§ Exercise aim: How many lines in the data below contain the string "algorithms"? State that number only.

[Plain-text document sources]
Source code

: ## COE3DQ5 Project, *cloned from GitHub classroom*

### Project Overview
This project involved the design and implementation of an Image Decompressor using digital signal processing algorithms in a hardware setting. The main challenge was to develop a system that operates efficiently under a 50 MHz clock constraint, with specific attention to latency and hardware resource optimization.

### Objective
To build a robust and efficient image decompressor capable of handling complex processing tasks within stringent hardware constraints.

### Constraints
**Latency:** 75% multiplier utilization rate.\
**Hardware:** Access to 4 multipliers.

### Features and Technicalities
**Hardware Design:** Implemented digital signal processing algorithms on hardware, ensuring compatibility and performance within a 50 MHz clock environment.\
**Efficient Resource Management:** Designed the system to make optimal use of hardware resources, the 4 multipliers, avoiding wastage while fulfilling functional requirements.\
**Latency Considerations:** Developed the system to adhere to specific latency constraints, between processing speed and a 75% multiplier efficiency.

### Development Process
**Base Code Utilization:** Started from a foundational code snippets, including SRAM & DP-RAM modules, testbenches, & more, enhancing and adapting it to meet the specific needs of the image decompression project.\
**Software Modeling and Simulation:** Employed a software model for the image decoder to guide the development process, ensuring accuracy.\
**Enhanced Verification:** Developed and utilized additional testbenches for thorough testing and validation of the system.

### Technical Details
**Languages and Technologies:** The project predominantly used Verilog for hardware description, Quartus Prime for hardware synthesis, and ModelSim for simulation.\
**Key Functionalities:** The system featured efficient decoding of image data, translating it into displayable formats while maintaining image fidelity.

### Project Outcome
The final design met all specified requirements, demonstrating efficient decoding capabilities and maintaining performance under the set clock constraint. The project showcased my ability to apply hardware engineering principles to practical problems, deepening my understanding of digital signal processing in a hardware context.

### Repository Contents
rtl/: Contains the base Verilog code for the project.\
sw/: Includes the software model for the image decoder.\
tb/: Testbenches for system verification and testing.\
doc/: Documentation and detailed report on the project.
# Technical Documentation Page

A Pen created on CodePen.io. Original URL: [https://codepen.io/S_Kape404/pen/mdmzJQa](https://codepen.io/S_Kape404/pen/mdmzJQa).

§ Reply to the task: 2